ANIL S/O JAGANNATH RANA & ORS. Vs. RAJENDRA S/O RADHAKISHAN RANA & ORS.
Arbitration and Conciliation Act, 1996
Section 8 - Power to refer parties to arbitration where there is an arbitration agreement
Supreme Court of India (Division Bench (DB)- Two Judge)
Appeal (Civil), 11604 of 2014, Judgment Date: Dec 18, 2014
REPORTABLE
IN THE SUPREME COURT OF INDIA
CIVIL APPELLATE JURISDICTION
CIVIL APPEAL NO. 11604 /2014
[Arising out of S.L.P. (Civil) No. 15314 of 2014]
Anil s/o Jagannath Rana and others ... Appellant (s)
Versus
Rajendra s/o Radhakishan Rana and others ... Respondent (s)
J U D G M E N T
KURIAN, J.:
Leave granted.
Once a judicial authority takes a decision under Section 8(1) of The
Arbitration and Conciliation Act, 1996 (hereinafter referred to as "the
Act") declining to refer the dispute pending before it to arbitration and
the said decision having become final, whether either party to the
proceedings can thereafter invoke the jurisdiction of the Chief Justice
under Section 11(6) of the Act, is the question arising for consideration
in this case.

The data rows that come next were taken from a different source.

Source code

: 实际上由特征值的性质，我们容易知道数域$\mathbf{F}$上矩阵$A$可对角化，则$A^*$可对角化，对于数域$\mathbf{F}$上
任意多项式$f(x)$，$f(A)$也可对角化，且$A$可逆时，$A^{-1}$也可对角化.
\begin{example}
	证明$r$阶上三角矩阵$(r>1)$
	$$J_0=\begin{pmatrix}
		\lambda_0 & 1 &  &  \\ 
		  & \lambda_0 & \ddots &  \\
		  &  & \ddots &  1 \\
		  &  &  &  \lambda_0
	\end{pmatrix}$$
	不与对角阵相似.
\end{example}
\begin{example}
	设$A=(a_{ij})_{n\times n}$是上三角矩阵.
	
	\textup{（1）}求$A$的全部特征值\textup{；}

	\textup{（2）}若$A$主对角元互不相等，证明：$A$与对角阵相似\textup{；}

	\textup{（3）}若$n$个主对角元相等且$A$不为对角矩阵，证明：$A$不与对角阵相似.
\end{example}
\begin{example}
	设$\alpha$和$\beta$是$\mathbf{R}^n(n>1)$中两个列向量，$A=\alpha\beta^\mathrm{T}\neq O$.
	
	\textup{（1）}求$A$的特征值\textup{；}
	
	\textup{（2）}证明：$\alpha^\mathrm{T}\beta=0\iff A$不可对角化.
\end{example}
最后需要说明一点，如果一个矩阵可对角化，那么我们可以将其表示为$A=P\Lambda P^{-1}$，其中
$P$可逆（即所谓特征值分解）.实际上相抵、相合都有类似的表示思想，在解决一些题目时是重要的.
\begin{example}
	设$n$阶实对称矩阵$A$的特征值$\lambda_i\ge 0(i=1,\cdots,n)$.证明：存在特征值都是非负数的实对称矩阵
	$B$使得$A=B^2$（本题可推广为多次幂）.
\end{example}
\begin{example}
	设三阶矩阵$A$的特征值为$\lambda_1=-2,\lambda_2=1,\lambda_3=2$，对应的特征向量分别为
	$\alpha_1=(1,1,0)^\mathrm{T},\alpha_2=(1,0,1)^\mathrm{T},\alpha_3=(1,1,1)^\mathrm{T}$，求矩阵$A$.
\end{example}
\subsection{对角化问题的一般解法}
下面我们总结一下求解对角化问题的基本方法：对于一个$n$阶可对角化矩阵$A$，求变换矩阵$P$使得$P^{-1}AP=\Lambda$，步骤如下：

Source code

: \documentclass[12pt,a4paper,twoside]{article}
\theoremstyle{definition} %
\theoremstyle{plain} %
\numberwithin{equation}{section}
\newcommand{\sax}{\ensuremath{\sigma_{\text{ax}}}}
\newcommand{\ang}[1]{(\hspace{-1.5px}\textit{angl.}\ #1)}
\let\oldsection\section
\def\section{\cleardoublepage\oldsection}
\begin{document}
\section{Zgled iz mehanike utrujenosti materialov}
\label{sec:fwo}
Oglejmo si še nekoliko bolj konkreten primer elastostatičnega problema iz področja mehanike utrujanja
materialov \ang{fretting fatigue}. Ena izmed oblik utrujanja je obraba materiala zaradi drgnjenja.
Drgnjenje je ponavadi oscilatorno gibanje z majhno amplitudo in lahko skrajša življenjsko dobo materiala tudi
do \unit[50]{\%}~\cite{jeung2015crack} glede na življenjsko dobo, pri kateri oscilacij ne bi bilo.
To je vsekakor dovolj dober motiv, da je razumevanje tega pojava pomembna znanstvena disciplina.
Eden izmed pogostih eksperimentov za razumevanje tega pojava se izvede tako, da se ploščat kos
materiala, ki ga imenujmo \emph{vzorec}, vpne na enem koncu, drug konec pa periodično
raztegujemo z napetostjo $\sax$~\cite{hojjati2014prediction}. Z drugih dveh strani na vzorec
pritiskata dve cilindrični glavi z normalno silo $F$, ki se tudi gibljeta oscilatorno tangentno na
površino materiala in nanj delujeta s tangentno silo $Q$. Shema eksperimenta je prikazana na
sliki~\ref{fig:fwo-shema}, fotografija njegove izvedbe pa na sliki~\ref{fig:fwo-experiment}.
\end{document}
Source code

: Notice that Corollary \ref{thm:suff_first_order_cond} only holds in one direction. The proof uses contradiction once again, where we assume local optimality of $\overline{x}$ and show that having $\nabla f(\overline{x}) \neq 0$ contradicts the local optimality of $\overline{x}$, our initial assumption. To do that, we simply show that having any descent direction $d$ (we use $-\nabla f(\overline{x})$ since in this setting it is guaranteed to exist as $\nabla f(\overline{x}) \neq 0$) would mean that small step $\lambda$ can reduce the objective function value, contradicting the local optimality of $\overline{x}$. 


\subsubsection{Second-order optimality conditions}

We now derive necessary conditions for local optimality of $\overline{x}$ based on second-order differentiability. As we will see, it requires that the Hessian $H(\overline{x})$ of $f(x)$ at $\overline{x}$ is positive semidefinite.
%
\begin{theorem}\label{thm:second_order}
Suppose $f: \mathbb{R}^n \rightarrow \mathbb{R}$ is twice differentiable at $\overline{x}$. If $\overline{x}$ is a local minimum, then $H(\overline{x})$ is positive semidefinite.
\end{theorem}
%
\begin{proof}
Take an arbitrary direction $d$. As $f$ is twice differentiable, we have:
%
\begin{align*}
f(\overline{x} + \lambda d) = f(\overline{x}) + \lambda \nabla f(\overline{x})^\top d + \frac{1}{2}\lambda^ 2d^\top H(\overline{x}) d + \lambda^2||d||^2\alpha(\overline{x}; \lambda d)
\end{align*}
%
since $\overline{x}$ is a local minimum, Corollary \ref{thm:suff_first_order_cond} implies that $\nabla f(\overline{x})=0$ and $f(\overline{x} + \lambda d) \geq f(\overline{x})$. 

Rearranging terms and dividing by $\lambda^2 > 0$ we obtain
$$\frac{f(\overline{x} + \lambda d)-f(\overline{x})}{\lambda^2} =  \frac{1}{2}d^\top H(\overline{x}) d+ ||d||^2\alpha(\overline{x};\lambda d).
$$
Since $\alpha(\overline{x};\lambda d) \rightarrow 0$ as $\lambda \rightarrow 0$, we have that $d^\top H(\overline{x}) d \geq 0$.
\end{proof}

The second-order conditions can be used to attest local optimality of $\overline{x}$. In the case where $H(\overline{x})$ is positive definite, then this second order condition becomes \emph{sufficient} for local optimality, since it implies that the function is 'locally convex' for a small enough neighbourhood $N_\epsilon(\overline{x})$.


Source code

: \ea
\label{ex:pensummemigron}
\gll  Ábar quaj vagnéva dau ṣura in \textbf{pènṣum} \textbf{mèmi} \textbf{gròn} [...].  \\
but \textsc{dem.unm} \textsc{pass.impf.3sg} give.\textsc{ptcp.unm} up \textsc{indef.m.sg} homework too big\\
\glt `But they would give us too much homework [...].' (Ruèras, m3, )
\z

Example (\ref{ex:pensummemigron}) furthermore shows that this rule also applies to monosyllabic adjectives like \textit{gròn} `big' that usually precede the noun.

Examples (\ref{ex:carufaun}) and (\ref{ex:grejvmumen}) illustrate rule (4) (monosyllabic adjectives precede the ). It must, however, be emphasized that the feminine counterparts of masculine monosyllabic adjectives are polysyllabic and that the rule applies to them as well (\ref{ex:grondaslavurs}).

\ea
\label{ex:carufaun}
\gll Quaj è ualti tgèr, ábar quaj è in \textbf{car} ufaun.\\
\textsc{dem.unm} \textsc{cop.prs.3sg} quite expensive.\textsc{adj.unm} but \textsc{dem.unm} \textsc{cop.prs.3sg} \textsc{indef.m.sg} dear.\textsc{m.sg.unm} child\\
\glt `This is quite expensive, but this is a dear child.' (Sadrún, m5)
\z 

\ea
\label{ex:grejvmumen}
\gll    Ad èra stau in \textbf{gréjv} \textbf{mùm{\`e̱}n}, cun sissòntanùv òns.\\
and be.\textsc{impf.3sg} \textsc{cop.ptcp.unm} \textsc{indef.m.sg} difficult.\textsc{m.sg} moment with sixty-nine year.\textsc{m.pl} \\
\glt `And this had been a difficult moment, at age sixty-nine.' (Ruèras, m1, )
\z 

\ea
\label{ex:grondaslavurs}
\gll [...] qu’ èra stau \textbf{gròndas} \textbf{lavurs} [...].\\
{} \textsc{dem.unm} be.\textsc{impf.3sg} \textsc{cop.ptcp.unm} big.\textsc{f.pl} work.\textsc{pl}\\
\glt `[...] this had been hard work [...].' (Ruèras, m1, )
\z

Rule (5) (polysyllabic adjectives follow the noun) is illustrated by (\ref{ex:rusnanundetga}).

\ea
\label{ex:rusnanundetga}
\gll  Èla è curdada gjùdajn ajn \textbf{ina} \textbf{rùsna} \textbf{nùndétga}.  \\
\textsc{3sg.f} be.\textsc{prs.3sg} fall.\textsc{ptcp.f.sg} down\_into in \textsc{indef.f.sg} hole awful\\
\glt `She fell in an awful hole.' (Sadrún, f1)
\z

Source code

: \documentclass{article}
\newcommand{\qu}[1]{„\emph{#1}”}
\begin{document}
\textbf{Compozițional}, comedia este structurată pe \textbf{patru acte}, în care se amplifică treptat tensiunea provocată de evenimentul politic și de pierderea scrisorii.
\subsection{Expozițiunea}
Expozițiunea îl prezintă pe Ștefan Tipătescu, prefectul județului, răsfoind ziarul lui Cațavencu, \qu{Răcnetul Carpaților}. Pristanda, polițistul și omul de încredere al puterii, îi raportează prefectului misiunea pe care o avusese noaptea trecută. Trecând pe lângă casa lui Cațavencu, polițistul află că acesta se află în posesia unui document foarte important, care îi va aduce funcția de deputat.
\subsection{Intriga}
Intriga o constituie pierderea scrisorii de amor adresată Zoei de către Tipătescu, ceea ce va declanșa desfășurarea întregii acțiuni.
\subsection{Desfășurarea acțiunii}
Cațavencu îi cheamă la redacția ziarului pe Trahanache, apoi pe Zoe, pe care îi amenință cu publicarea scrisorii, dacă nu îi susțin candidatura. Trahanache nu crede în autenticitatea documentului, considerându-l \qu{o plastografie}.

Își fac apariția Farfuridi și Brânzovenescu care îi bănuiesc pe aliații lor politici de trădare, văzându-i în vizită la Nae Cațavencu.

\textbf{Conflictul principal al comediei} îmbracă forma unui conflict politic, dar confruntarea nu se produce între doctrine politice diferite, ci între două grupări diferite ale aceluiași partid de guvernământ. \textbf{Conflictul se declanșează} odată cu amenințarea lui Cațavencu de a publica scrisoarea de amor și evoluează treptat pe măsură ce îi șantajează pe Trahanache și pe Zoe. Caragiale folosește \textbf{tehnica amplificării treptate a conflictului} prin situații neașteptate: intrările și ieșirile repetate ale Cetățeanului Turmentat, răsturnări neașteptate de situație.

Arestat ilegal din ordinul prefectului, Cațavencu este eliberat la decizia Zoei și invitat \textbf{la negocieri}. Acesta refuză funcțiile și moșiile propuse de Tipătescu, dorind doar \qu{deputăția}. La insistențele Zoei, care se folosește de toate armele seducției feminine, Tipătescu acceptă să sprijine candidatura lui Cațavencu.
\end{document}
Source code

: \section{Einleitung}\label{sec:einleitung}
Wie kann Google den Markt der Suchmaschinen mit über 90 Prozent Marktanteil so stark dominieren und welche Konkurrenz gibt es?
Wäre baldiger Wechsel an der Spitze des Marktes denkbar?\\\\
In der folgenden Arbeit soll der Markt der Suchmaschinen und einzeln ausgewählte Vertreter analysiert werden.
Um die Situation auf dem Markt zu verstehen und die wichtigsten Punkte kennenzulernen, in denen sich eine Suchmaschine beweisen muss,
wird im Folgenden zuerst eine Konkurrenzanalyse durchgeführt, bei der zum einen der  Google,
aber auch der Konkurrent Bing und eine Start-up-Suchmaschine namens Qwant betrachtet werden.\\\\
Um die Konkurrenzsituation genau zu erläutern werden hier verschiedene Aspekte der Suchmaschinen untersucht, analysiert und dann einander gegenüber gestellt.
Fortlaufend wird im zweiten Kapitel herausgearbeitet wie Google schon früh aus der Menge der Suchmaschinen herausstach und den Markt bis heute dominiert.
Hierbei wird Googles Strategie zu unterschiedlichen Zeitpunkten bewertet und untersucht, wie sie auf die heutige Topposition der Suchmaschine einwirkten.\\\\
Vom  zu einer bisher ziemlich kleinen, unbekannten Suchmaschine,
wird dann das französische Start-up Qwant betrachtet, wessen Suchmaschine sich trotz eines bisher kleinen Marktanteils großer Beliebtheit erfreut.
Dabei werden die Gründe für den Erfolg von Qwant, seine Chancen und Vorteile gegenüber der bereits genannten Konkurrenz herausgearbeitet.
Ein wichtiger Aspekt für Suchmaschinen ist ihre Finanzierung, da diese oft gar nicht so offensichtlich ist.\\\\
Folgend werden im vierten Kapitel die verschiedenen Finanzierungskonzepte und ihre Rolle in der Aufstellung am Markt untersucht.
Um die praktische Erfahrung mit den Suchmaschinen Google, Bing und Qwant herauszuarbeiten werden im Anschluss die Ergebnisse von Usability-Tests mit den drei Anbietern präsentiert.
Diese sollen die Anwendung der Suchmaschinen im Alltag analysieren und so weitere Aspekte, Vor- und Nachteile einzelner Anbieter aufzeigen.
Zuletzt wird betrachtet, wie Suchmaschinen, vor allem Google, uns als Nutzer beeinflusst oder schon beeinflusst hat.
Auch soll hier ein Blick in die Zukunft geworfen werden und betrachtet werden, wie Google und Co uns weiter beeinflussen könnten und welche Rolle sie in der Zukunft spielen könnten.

The scope of Section 8(3) of the Act is also an ancillary
issue.
Appellants are defendant nos. 1, 2, 3 in Special Suit No. 211 of 2009 on
the file of Civil Judge Senior Division at Aurangabad, Maharashtra. The
suit is filed by a partnership firm, viz., M/s. Rana Sahebram Mannulal and
three others. The dispute mainly pertains to the partnership business.
Following are the reliefs claimed:
"A) The special civil suit of the plaintiffs may kindly be decreed with
costs;
B) The plaintiffs may kindly be declared as valid partners of the
registered partnership firm under the name and style M/s S.M. Rana (Rana
Sahebram Mannulal) and further it also may kindly be declared that, the
plaintiffs are the owners and possessors of the land gut no. 240 situated
at Dahegaon Tq. Gangapur to the extent of 81R and the land gut No. 237 to
the extent of 5H. 85R. situated at Dahegaon Tq. Gangapur dist. Aurangabad
and the land gut no. 97/2 admeasuring 1 Acre 34R. situated at Shranapur Tq.
and Dist. Aurangabad and Gut No. 121 admeasuring 1H. 14R. situated at
village Tisgaon Tq. and Dist. Aurangabad and the Plot No. 12 out of the
land Gut No. 17/2 admeasuring 5.30R. situated at Garkheda Tq. and Dist.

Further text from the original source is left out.